### Data shown
——
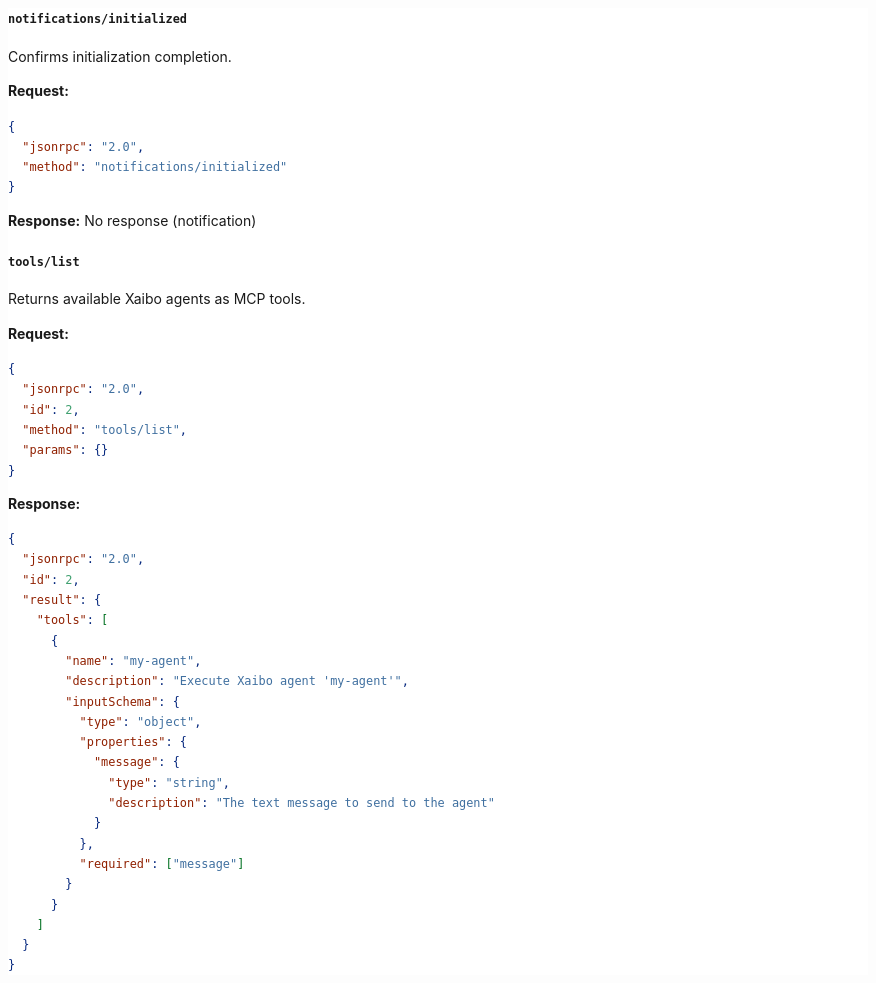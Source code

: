 #### `notifications/initialized`

Confirms initialization completion.

**Request:**

```json
{
  "jsonrpc": "2.0",
  "method": "notifications/initialized"
}
```

**Response:** No response (notification)

#### `tools/list`

Returns available Xaibo agents as MCP tools.

**Request:**

```json
{
  "jsonrpc": "2.0",
  "id": 2,
  "method": "tools/list",
  "params": {}
}
```

**Response:**

```json
{
  "jsonrpc": "2.0",
  "id": 2,
  "result": {
    "tools": [
      {
        "name": "my-agent",
        "description": "Execute Xaibo agent 'my-agent'",
        "inputSchema": {
          "type": "object",
          "properties": {
            "message": {
              "type": "string",
              "description": "The text message to send to the agent"
            }
          },
          "required": ["message"]
        }
      }
    ]
  }
}
```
——
### Work instruction
Every line above that holds the string "description" should be copied out.

### Exercise answer
        "description": "Execute Xaibo agent 'my-agent'",
              "description": "The text message to send to the agent"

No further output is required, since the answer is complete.